*** Opening of Source data ***
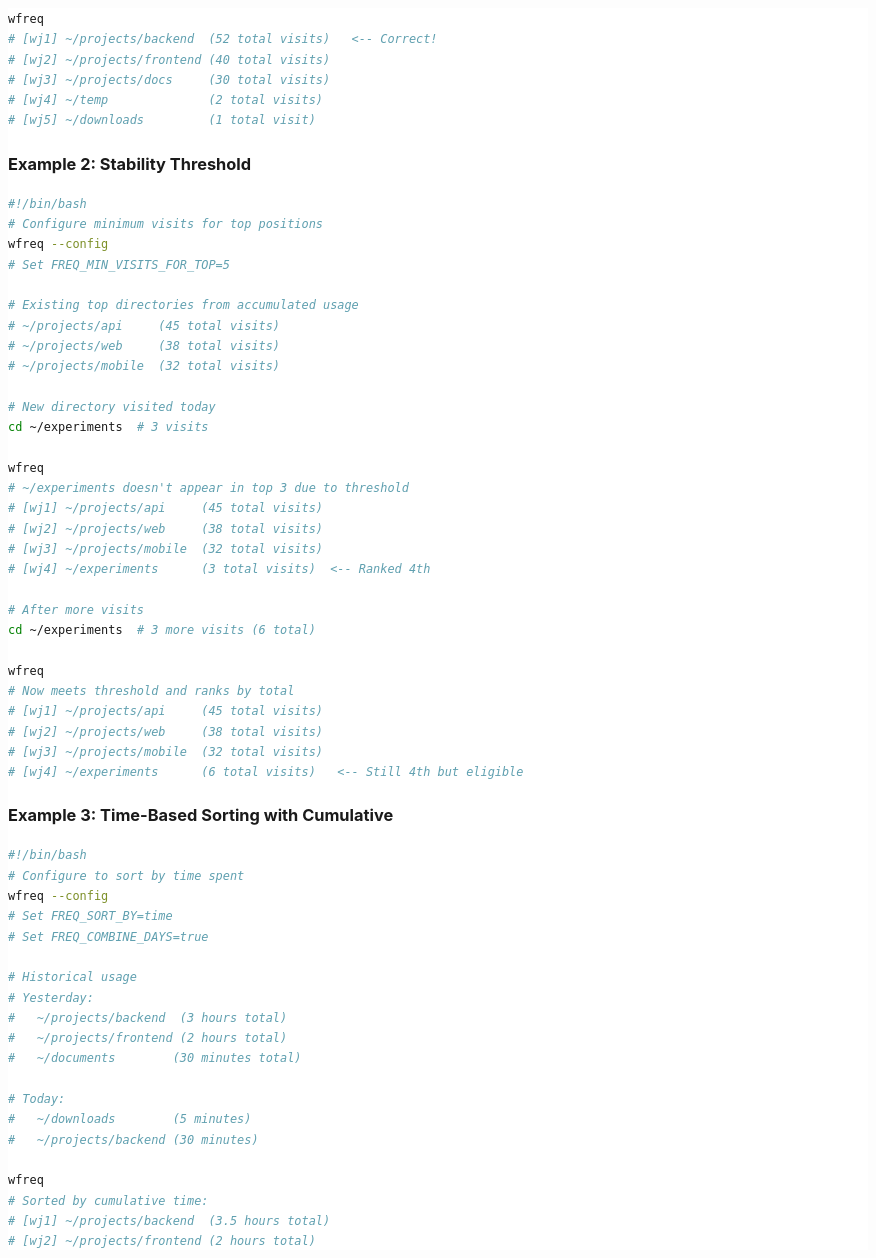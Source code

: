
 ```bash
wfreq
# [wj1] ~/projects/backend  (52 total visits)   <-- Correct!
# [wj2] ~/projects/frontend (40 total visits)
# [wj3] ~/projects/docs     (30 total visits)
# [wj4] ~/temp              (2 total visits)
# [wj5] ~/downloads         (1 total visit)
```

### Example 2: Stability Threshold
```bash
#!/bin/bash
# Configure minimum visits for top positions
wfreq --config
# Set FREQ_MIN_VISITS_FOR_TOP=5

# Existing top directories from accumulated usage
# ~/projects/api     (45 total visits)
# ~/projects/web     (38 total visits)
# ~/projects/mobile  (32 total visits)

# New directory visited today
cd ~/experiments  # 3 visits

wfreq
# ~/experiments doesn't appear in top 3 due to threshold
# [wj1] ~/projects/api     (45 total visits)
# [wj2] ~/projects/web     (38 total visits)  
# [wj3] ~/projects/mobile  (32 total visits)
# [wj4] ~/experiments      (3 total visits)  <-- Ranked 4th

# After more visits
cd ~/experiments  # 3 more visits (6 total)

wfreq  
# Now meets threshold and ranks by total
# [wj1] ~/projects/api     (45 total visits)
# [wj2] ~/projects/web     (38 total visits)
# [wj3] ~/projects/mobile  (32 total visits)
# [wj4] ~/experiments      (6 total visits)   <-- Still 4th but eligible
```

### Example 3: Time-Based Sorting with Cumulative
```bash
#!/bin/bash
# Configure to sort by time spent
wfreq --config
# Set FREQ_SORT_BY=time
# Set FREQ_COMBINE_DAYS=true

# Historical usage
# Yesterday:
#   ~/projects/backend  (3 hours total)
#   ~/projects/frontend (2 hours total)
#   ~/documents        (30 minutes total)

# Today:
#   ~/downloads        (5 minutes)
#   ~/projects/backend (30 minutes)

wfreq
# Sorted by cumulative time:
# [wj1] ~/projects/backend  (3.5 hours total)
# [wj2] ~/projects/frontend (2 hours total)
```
*** Close of Source data ***
# The problem
Each record is to be written out exactly. No picture goes in.

# Solution for this task
Source code

:
 ```bash
wfreq
# [wj1] ~/projects/backend  (52 total visits)   <-- Correct!
# [wj2] ~/projects/frontend (40 total visits)
# [wj3] ~/projects/docs     (30 total visits)
# [wj4] ~/temp              (2 total visits)
# [wj5] ~/downloads         (1 total visit)
```

### Example 2: Stability Threshold
```bash
#!/bin/bash
# Configure minimum visits for top positions
wfreq --config
# Set FREQ_MIN_VISITS_FOR_TOP=5

# Existing top directories from accumulated usage
# ~/projects/api     (45 total visits)
# ~/projects/web     (38 total visits)
# ~/projects/mobile  (32 total visits)

# New directory visited today
cd ~/experiments  # 3 visits

wfreq
# ~/experiments doesn't appear in top 3 due to threshold
# [wj1] ~/projects/api     (45 total visits)
# [wj2] ~/projects/web     (38 total visits)  
# [wj3] ~/projects/mobile  (32 total visits)
# [wj4] ~/experiments      (3 total visits)  <-- Ranked 4th

# After more visits
cd ~/experiments  # 3 more visits (6 total)

wfreq  
# Now meets threshold and ranks by total
# [wj1] ~/projects/api     (45 total visits)
# [wj2] ~/projects/web     (38 total visits)
# [wj3] ~/projects/mobile  (32 total visits)
# [wj4] ~/experiments      (6 total visits)   <-- Still 4th but eligible
```

### Example 3: Time-Based Sorting with Cumulative
```bash
#!/bin/bash
# Configure to sort by time spent
wfreq --config
# Set FREQ_SORT_BY=time
# Set FREQ_COMBINE_DAYS=true

# Historical usage
# Yesterday:
#   ~/projects/backend  (3 hours total)
#   ~/projects/frontend (2 hours total)
#   ~/documents        (30 minutes total)

# Today:
#   ~/downloads        (5 minutes)
#   ~/projects/backend (30 minutes)

wfreq
# Sorted by cumulative time:
# [wj1] ~/projects/backend  (3.5 hours total)
# [wj2] ~/projects/frontend (2 hours total)
```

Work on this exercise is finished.